Message par Mlle Rose » ven. 14 juin 2013 18:15

Cette tirade-là c'est pas la première fois que tu nous la sors, ça ressemble presque à de 'l'auto-persuasion à force.

Et d'ailleurs, je me demande bien comment ça se fait que tu t'y accroches comme une moule à son rocher. Tu vas me répondre Laborit, blabla, ouais mais Laborit c'est qui ? Et sa pensée à lui elle vient d'où ? Un petit trauma quelque part à rationaliser pour éviter de se sentir trop mal avec sa responsabilité ou quelques émotions emmerdantes à rendre carrées pour qu'elles rentrent dans du "c'est pas compliqué" ? On sait pas hein...

Tu glisses aisément de l'idée à la pensée à la survie, et moi ben je suis désolée mais je vois pas les ponts et je crains de prendre le ravin en essayant de te suivre.
Agir sur l'environnement ? Les pensées ne peuvent-elles pas être autonomes et gratuites ?
Les pensées sont dans la tête, elles s'expriment en actes ou pas. Non ? Je suis pas psychanalyste mais il me semble que dans nos cervelles il y a une instance supérieure qui perpétuellement fait le lien entre émotions, pensées et actes. Nous ne sommes ni nos pensées, ni cette instance supérieure, ni nos actes mais les trois à la fois. Et tout ça n'obéit pas seulement à des déterminismes personnels, tout ça est parfois bousculé par l'environnement, qui existe, et dont nous ne pouvons nous distancier sans nous déshumaniser.

Oui sans aucun doute, tout ce qu'on pense, toutes nos idées, proviennent de la manière dont on est construit et de nos expériences mais une fois qu'on a dit ça, on ne peut pas pour autant en déduire que l'on n'est pas libre et notamment pas libre de ses actes.
Si on considère la fin de ta tirade, on a un tableau de l'humain comme un individu, qui globalement n'agit et ne pense qu'en fonction de sa survie propre, guidé par son propre plaisir, et c'est normal, c'est comme ça qu'il est fait. Il n'est pas libre alors rien n'est de sa faute. Fastoche oui et "pas compliqué". C'est un peu le "Manuel d'excuses à l'usage du parfait petit connard" que tu nous donnes là quand même.
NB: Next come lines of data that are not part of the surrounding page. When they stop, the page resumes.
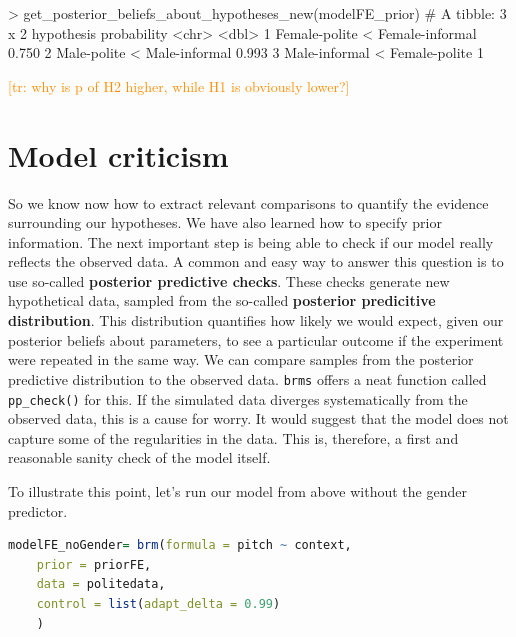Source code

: \documentclass[nobib]{tufte-handout}
\newcommand{\tr}[1]{\textcolor{DarkOrange}{[tr: #1]}}
\begin{document}
\begin{minipage}[]{\textwidth}
\begin{rc}
> get_posterior_beliefs_about_hypotheses_new(modelFE_prior)
# A tibble: 3 x 2
  hypothesis                      probability
  <chr>                                 <dbl>
1 Female-polite < Female-informal       0.750
2 Male-polite < Male-informal           0.993
3 Male-informal < Female-polite         1    
\end{rc}
\end{minipage}

\tr{why is p of H2 higher, while H1 is obviously lower?}

\section{Model criticism}

So we know now how to extract relevant comparisons to quantify the evidence surrounding our hypotheses. We have also learned how to specify prior information. The next important step is being able to check if our model really reflects the observed data. A common and easy way to answer this question is to use so-called \textbf{posterior predictive checks}. These checks generate new hypothetical data, sampled from the so-called \textbf{posterior predicitive distribution}. This distribution quantifies how likely we would expect, given our posterior beliefs about parameters, to see a particular outcome if the experiment were repeated in the same way. We can compare samples from the posterior predictive distribution to the observed data. \texttt{brms} offers a neat function called \texttt{pp\_check()} for this. If the simulated data diverges systematically from the observed data, this is a cause for worry. It would suggest that the model does not capture some of the regularities in the data. This is, therefore, a first and reasonable sanity check of the model itself.

To illustrate this point, let's run our model from above without the gender predictor. 

\bigskip

\begin{minipage}[]{1\textwidth}
\begin{lstlisting}[language=R]
modelFE_noGender= brm(formula = pitch ~ context,
	prior = priorFE,
	data = politedata,
	control = list(adapt_delta = 0.99)
	)
\end{lstlisting}
\end{minipage}
\end{document}

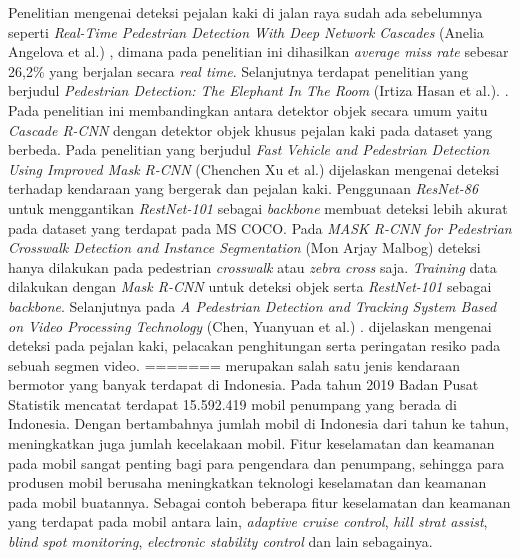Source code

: \documentclass[conference]{IEEEtran}
\begin{document}
	Penelitian mengenai deteksi pejalan kaki di jalan raya sudah ada sebelumnya seperti \textit{Real-Time Pedestrian Detection With Deep Network Cascades} (Anelia Angelova et al.) \cite{cit:1}, dimana pada penelitian ini dihasilkan \textit{average miss rate} sebesar 26,2\% yang berjalan secara \textit{real time}. Selanjutnya terdapat penelitian yang berjudul \textit{Pedestrian Detection: The Elephant In The Room} (Irtiza Hasan et al.). \cite{cit:2}. Pada penelitian ini membandingkan antara detektor objek secara umum yaitu \textit{Cascade R-CNN} dengan detektor objek khusus pejalan kaki pada dataset yang berbeda. Pada penelitian yang berjudul \textit{Fast Vehicle and Pedestrian Detection Using Improved Mask R-CNN} (Chenchen Xu et al.) \cite{cit:3} dijelaskan mengenai deteksi terhadap kendaraan yang bergerak dan pejalan kaki. Penggunaan \textit{ResNet-86} untuk menggantikan \textit{RestNet-101} sebagai \textit{backbone} membuat deteksi lebih akurat pada dataset yang terdapat pada MS COCO. Pada \textit{MASK R-CNN for Pedestrian Crosswalk Detection and Instance Segmentation} (Mon Arjay Malbog) \cite{cit:4} deteksi hanya dilakukan pada pedestrian \textit{crosswalk} atau \textit{zebra cross} saja. \textit{Training} data dilakukan dengan \textit{Mask R-CNN }untuk deteksi objek serta \textit{RestNet-101} sebagai \textit{backbone}. Selanjutnya pada \textit{A Pedestrian Detection and Tracking System Based on Video Processing Technology} (Chen, Yuanyuan et al.) \cite{cit:5}. dijelaskan mengenai deteksi pada pejalan kaki, pelacakan penghitungan serta peringatan resiko pada sebuah segmen video. 
=======
	 merupakan salah satu jenis kendaraan bermotor yang banyak terdapat di Indonesia. Pada tahun 2019 Badan Pusat Statistik mencatat terdapat 15.592.419 mobil penumpang yang berada di Indonesia. Dengan bertambahnya jumlah mobil di Indonesia dari tahun ke tahun, meningkatkan juga jumlah kecelakaan mobil. Fitur keselamatan dan keamanan pada mobil sangat penting bagi para pengendara dan penumpang, sehingga para produsen mobil berusaha meningkatkan teknologi keselamatan dan keamanan pada mobil buatannya. Sebagai contoh beberapa fitur keselamatan dan keamanan yang terdapat pada mobil antara lain, \textit{adaptive cruise control}, \textit{hill strat assist}, \textit{blind spot monitoring}, \textit{electronic stability control} dan lain sebagainya.
	
	\vspace{1ex}
	
\end{document}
Parce que justement l'humain c'est plus beau parfois plus moche encore et plus compliqué que ça.
Parce que l'humain fait parfois passer la survie de l'autre avant la sienne, parce qu'il peut se foutre de son propre plaisir ou décider de s'en foutre, parce que dans la pensée il y a de l'émotion, dans l'émotion il y a des sentiments, et tout ce qui fait la magie de la vie que l'on enterre quand on le décortique.
Après que tu trouves que ce soit plus simple de penser ainsi est une chose, le pourquoi de cette idée en est une autre.
Et ce que tu en fais est encore autre chose.

Globalement d'ailleurs dans ce sujet, il y a tout ça en filigrane : "d'où viennent nos idées ? " est bien moins intéressant que "et du coup on en fait quoi?"

Bref, je ne suis pas persuadée que notre ami Bartabas voulait emmener ce sujet par là...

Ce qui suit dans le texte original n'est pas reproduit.